◆ Aim of the task:
Check each line of the entries for "frying" and report the ones that have it.

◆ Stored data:
____
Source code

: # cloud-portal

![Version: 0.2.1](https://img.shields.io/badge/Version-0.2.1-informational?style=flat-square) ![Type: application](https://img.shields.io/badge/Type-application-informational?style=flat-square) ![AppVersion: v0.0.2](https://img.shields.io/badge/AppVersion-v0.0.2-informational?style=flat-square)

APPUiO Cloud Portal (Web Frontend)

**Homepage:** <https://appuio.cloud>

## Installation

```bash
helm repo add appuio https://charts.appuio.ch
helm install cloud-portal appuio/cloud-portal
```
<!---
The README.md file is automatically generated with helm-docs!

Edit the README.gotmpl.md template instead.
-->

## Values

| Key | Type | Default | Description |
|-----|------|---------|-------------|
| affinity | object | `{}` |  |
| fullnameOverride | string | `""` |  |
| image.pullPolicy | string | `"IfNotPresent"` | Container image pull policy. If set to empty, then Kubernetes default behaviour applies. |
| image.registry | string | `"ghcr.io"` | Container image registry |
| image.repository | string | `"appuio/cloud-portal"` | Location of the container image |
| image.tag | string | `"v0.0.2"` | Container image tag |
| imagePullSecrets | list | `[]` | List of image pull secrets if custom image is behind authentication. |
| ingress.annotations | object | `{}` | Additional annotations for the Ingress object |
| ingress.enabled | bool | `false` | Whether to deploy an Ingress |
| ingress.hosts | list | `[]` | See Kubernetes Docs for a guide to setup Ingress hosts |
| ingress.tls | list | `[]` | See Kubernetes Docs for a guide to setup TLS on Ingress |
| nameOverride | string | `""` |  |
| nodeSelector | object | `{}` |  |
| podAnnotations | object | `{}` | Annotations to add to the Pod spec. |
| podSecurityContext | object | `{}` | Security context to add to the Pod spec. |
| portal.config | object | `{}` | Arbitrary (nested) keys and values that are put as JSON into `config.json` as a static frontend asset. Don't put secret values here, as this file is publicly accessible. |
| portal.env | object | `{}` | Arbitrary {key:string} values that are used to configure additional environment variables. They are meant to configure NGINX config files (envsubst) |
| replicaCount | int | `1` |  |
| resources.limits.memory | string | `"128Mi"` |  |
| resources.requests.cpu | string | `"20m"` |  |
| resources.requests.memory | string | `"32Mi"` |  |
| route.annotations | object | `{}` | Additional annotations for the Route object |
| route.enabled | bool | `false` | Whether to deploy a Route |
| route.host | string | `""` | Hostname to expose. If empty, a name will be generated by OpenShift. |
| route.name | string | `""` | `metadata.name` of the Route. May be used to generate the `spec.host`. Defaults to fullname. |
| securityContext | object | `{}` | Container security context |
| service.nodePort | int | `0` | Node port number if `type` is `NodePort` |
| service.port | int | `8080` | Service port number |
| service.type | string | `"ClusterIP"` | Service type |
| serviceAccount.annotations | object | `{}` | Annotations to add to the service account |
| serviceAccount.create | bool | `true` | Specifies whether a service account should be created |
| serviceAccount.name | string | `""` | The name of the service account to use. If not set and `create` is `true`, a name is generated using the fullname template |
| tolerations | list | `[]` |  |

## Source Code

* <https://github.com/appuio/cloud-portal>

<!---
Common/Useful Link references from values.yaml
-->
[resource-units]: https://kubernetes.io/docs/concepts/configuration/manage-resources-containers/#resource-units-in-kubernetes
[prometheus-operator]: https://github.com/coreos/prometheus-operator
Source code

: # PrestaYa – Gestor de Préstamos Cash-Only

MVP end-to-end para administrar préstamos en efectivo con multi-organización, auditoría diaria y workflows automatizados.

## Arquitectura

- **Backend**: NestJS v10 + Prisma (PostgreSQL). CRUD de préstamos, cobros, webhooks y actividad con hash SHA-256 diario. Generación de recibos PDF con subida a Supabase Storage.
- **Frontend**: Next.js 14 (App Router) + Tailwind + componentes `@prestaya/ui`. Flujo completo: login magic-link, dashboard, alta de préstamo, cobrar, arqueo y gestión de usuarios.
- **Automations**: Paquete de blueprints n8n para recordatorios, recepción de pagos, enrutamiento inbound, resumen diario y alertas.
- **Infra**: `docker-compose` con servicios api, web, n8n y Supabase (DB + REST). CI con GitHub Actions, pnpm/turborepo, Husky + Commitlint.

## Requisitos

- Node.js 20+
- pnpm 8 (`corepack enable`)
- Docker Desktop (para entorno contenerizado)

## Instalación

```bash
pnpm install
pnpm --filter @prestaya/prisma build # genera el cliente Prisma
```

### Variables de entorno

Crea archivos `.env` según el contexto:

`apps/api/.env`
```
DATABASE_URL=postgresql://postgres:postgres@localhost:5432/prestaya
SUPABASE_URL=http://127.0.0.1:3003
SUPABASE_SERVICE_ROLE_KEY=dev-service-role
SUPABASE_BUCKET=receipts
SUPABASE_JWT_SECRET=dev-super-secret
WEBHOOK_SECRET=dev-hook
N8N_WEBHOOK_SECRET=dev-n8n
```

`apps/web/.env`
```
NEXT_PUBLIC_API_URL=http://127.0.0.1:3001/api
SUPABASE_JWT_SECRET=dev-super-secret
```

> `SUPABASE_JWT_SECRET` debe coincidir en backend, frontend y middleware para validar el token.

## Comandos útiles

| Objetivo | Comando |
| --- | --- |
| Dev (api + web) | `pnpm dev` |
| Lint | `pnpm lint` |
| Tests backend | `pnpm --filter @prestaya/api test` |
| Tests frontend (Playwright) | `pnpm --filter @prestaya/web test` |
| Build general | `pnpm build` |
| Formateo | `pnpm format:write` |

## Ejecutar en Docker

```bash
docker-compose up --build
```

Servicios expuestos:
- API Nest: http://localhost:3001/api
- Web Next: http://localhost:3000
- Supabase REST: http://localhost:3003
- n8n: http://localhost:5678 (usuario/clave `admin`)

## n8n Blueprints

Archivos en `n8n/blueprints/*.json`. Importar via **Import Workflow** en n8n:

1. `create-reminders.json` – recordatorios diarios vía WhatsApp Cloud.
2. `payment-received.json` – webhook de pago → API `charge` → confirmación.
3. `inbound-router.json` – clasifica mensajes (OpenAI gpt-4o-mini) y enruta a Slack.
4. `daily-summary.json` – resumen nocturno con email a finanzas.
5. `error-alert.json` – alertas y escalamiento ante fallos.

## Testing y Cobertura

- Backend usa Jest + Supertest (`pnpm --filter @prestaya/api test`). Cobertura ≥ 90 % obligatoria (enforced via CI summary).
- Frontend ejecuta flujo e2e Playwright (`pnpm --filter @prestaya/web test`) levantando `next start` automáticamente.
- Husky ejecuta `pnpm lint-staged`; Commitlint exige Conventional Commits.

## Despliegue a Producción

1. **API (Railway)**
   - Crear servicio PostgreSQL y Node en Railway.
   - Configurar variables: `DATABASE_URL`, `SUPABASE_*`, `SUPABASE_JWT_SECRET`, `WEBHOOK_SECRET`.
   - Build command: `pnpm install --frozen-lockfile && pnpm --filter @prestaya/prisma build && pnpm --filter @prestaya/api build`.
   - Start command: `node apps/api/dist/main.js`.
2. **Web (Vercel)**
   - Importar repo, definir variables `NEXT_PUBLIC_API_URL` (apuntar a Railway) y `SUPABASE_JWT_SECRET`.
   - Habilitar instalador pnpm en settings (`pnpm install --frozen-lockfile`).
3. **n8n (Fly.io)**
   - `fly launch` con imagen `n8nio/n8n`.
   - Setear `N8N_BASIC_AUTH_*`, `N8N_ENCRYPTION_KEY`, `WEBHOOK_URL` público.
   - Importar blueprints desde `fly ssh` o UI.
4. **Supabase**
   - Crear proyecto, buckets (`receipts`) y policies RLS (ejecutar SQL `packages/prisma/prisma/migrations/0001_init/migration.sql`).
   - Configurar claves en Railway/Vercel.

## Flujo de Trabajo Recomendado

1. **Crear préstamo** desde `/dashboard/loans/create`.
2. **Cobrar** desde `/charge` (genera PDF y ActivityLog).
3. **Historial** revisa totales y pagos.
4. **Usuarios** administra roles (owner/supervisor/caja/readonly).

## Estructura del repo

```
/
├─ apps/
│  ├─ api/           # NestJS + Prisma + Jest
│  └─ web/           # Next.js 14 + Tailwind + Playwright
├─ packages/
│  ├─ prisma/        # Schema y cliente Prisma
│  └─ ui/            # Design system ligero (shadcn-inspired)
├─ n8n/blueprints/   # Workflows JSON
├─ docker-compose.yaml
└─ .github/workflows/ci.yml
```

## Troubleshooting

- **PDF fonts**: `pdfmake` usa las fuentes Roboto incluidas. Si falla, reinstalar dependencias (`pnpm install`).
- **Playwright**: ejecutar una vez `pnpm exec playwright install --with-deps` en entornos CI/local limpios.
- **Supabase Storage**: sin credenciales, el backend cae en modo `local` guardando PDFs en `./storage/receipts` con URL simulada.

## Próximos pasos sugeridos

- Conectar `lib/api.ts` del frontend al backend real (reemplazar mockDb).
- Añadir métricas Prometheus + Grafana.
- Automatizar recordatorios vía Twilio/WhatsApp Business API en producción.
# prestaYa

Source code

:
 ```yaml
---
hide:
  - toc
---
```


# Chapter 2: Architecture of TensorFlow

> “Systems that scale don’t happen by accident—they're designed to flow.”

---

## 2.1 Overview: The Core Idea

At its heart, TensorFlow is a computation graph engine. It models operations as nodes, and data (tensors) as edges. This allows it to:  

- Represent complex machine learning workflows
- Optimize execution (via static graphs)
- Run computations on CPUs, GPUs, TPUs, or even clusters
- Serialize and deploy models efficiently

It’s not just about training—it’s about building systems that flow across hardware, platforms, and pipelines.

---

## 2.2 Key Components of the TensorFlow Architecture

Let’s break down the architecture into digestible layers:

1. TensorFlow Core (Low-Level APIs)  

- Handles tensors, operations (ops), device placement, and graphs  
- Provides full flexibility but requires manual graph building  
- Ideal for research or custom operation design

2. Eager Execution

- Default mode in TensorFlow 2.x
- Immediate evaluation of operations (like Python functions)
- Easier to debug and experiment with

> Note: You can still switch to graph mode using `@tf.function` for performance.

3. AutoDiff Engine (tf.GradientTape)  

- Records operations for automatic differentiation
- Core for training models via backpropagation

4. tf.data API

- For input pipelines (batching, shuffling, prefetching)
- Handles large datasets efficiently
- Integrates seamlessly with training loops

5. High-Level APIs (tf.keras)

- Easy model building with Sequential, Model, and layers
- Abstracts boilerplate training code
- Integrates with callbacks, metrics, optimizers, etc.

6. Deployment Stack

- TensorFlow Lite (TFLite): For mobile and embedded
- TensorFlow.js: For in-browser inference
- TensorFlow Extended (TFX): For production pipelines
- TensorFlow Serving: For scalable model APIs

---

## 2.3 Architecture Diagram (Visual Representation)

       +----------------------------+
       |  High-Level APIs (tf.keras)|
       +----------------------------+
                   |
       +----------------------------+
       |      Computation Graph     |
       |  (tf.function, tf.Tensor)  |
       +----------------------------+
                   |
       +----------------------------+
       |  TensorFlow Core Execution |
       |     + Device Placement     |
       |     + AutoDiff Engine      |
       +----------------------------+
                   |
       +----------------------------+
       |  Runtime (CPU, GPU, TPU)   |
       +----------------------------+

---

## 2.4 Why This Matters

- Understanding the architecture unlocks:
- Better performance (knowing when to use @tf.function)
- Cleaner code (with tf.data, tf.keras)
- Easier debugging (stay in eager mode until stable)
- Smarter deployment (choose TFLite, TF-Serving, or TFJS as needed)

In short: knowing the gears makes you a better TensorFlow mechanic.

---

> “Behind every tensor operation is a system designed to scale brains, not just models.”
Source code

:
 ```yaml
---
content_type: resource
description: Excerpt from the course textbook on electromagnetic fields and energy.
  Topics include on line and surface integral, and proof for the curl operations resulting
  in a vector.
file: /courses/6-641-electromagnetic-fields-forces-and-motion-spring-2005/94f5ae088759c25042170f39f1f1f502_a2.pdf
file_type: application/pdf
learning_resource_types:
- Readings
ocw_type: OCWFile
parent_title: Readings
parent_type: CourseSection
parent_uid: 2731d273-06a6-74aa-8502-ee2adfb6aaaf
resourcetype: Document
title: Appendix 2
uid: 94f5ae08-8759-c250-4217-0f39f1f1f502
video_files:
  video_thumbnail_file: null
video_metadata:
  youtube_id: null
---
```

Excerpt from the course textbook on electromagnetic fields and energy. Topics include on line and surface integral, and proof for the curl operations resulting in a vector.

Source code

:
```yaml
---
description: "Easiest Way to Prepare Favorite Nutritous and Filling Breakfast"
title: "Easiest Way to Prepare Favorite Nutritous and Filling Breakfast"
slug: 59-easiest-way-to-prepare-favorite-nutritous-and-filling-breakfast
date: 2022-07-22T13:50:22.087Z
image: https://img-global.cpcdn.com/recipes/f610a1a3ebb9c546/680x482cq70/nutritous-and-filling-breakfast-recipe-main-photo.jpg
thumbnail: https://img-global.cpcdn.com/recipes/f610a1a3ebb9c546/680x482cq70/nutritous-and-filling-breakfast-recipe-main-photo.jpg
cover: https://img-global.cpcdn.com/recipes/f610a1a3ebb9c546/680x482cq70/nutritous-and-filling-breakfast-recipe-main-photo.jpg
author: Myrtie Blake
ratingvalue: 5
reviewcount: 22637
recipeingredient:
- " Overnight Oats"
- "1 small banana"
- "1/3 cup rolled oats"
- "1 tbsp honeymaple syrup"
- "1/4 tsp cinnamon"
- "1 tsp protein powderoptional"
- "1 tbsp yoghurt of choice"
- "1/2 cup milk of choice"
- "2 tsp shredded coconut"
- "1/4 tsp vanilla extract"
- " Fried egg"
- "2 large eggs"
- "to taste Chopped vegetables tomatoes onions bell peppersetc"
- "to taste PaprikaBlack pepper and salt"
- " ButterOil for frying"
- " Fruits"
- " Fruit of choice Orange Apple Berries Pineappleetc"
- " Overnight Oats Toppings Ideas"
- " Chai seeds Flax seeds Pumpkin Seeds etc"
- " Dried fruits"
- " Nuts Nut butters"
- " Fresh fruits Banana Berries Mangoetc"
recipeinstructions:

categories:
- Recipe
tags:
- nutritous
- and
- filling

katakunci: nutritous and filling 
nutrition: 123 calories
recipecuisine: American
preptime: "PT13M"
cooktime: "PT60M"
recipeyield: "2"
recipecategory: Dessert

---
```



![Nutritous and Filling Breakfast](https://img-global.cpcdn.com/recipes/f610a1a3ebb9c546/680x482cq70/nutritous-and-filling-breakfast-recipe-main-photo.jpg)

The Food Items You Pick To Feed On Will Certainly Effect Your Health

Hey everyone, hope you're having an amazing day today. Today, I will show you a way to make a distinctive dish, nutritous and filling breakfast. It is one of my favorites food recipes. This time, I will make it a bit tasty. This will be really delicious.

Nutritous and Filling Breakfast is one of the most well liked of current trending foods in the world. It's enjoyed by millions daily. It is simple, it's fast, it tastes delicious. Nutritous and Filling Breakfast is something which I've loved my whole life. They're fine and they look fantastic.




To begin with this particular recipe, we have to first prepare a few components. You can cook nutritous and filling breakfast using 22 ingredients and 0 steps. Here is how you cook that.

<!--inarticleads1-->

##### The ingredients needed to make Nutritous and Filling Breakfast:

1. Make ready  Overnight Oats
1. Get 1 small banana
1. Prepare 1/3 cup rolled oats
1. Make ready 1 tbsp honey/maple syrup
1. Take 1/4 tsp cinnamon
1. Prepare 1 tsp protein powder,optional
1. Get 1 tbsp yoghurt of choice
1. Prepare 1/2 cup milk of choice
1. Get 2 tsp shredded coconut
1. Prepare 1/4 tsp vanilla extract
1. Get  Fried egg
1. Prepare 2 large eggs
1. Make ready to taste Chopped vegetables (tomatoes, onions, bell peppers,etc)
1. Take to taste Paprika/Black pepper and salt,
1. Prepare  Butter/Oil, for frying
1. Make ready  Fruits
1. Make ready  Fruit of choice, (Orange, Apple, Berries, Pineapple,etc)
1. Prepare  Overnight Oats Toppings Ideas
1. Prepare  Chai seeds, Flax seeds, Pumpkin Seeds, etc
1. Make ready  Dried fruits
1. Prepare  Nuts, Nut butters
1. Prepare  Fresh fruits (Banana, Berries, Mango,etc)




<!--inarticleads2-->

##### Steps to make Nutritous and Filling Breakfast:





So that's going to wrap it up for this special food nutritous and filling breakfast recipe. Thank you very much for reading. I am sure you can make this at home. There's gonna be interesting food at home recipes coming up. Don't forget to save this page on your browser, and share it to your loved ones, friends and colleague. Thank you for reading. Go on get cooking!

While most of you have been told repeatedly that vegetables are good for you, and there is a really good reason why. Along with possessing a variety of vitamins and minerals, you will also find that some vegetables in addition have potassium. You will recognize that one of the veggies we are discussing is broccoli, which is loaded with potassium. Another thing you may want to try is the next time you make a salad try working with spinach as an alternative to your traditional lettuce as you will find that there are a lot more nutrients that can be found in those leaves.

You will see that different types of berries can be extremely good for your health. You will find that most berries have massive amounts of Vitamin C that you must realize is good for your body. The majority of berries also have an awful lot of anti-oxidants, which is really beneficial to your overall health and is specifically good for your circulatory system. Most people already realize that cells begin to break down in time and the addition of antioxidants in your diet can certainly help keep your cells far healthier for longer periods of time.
____
◆ Response for this exercise:
- " ButterOil for frying"
1. Prepare  Butter/Oil, for frying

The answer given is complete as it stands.